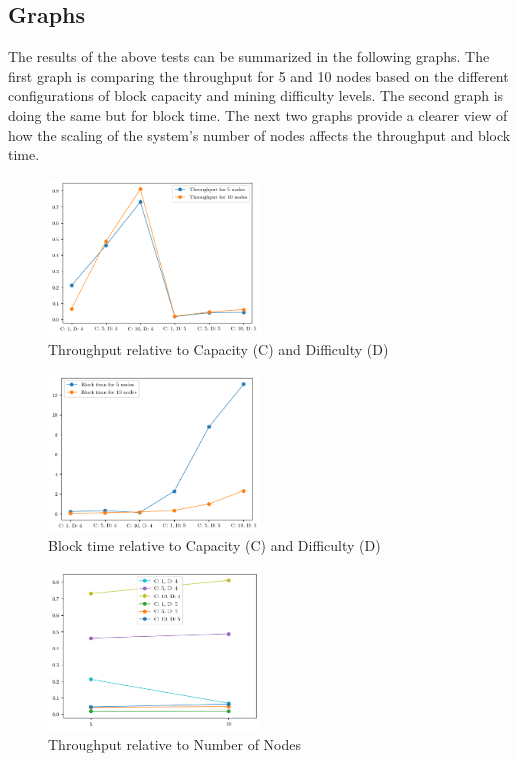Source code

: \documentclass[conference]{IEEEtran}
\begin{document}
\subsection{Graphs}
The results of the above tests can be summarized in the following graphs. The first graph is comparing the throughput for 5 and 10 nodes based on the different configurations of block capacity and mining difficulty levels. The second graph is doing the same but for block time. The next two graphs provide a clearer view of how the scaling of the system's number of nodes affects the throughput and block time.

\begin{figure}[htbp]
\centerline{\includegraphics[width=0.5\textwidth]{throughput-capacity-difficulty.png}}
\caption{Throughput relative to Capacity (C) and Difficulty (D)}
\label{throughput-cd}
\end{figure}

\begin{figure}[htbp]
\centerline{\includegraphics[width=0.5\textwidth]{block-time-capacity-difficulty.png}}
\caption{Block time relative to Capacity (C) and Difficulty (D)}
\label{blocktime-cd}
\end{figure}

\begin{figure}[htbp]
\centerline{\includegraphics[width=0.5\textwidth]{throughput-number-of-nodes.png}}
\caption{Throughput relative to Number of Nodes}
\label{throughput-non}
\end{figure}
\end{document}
+++++
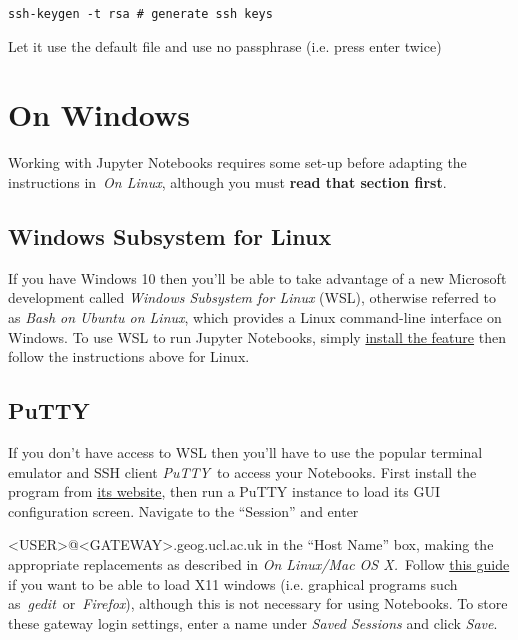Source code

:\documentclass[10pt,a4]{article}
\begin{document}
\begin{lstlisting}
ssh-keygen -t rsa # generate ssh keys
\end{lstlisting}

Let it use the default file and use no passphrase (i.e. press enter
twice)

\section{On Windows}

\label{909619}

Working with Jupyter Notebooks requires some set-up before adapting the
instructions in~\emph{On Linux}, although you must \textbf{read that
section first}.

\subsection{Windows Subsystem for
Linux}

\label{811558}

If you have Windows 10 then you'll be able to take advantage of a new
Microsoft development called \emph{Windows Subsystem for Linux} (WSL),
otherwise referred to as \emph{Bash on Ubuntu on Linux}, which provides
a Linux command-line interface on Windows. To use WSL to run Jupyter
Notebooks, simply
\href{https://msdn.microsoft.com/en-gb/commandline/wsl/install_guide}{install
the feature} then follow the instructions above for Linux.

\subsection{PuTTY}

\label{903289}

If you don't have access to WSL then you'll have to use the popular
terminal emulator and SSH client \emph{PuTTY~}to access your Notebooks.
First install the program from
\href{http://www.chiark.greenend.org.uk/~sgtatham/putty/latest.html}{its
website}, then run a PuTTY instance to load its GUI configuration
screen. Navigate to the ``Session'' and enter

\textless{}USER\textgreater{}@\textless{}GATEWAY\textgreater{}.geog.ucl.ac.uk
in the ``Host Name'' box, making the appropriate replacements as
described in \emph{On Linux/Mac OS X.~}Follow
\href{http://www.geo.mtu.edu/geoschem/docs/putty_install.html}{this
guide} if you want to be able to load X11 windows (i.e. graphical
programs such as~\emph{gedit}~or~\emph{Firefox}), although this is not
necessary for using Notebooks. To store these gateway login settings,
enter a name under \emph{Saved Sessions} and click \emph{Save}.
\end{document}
+++++
> Exercise instructions:
The required answer is each line of the entries containing the string "width".

> Exercise solution:
\centerline{\includegraphics[width=0.5\textwidth]{throughput-capacity-difficulty.png}}
\centerline{\includegraphics[width=0.5\textwidth]{block-time-capacity-difficulty.png}}
\centerline{\includegraphics[width=0.5\textwidth]{throughput-number-of-nodes.png}}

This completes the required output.